What the task asks => The records below are made of lines; count those holding the word "login" and give the number only.

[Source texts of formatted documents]
========================================

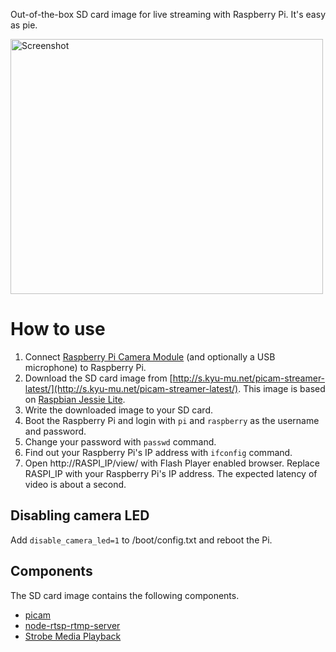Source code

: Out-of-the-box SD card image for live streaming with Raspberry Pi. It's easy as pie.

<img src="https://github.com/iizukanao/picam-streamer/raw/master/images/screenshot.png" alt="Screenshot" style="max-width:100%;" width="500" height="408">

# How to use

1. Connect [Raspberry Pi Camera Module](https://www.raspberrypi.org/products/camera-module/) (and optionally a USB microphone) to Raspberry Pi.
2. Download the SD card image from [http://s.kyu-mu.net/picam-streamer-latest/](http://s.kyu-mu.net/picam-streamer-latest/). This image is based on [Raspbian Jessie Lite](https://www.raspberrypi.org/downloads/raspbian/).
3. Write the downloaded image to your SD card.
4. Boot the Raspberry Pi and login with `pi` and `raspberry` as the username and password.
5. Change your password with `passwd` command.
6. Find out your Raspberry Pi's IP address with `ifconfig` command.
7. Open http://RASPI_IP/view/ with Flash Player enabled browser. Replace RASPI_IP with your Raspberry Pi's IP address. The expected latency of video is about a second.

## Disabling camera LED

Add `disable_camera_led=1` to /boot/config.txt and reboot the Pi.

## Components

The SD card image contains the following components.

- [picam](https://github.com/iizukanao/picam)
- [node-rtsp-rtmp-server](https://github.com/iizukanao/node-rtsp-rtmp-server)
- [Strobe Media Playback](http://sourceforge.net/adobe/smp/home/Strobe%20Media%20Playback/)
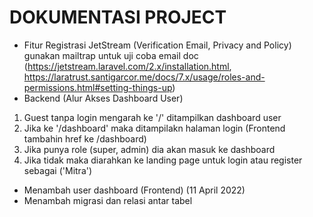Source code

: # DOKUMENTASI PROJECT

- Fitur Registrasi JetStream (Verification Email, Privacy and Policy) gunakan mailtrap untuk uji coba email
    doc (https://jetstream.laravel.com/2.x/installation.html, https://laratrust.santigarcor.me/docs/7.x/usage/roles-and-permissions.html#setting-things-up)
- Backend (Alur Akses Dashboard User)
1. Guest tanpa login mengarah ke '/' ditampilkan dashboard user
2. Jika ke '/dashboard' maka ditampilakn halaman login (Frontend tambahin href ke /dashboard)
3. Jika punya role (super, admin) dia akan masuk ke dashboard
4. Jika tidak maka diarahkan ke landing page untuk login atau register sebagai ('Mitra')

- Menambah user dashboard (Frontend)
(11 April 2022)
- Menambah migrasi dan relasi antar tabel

========================================

Answer below => 4